Everyone around her saw it: Quanisha Ball was coming into her own.
She accomplished this one careful plan at a time. Once she graduated high school, Quanisha, the oldest of five siblings raised by a single mom in McKeesport, PA, worked two jobs. That’s where the plans began: Moving out of her mother’s place. Carefully saving her money. Then came the big plan: a move to Atlanta. “And I never worried about it,” says her mother, Courtney Thompkins, “because I knew she would never put herself in harm’s way. That’s the kind of person she was. Quanisha was very careful.”
She chose North Decatur as her home, having concluded from research that it was a safe community. On her own for the first time, she worked as a receptionist at Emory’s Winship Cancer Institute, where “she bloomed.” She emerged from her shell to become a friendly, reassuring face to patients at Winship, a place where her colleagues came to love the hardworking, by-the-book Quanisha, whom they affectionately called “Q.”
She had more plans. She had just gotten her passport to travel internationally, she was saving to buy a home of her own, and her roommate was teaching her to drive.
But these things would never happen. Early the morning of November 17, 2022, as Quanisha Ball was walking to catch the shuttle to work, she crossed Scott Boulevard’s seven lanes of traffic at the intersection with Blackmon Drive and a driver struck and killed her. (Nearly a year later, another pedestrian would be struck in the same spot.)
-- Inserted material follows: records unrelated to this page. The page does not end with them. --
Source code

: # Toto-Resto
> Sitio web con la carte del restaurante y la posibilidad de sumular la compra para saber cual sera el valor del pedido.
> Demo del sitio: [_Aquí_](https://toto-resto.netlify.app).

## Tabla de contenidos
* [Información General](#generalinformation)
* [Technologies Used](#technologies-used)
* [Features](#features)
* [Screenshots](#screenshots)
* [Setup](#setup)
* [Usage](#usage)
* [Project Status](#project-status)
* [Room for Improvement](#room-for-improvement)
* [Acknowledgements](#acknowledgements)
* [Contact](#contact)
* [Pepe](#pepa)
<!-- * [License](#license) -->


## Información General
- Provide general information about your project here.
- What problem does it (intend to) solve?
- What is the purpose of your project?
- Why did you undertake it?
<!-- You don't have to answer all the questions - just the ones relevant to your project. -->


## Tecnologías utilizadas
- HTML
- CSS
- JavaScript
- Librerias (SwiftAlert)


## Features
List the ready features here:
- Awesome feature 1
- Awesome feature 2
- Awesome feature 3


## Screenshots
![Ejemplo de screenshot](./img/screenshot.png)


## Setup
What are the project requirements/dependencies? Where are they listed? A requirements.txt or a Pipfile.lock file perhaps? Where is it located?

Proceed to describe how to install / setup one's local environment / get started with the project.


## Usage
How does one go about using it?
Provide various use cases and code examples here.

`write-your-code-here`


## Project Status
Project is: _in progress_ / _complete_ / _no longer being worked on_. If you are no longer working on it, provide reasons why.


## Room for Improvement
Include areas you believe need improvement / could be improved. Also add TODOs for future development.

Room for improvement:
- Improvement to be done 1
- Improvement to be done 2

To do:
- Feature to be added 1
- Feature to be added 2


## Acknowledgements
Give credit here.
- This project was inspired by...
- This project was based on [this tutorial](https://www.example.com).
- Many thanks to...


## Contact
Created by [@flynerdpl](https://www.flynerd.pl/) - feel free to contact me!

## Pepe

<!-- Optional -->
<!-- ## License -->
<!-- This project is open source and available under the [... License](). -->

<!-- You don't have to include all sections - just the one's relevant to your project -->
Scott Boulevard @ Blackmon Drive: Google Maps streetview December 2022
At the site of the crash, Scott Boulevard is distinguished by six lanes of fast-moving traffic and proliferating residential developments. Neither signs nor lights warn drivers of the narrow blink-and-you'll-miss-it crosswalk at the crest of the hill where Blackmon Drive intersects. With this combination of factors, street improvements for those getting around by foot or wheelchair could mean the difference between safety and loss of life. Clearly-marked crosswalks, pedestrian refuge islands, and measures to reduce speeding could make getting around on foot safer while alerting drivers to the presence of pedestrians.
But none of that was in place where Quanisha Ball was struck and killed. As with many pedestrian deaths, police decided it was Quanisha who was at fault for her own death, saying she crossed outside the crosswalk, despite having only talked about the incident with the driver who struck her. People who know her well question that. She would never have stepped outside the crosswalk, they say. Not Q.
Photo taken during memorial event for Quanisha
Courtney Thompkins wants to put a marker where her daughter died. It could never encompass all she was — how she had loved biking and walking with her mom on the scenic trails outside Pittsburgh. Her sly sense of humor — how she could make you laugh out loud with some quiet remark. Or how she was the easiest to shop for at Christmas since she always just wanted books — mostly thrillers. How she adored Rihanna. No, it would show none of that. “But it would be so people could see. Where someone can stop for maybe a moment and say, ‘Okay. We have to be careful. Someone beautiful lost her life here.’”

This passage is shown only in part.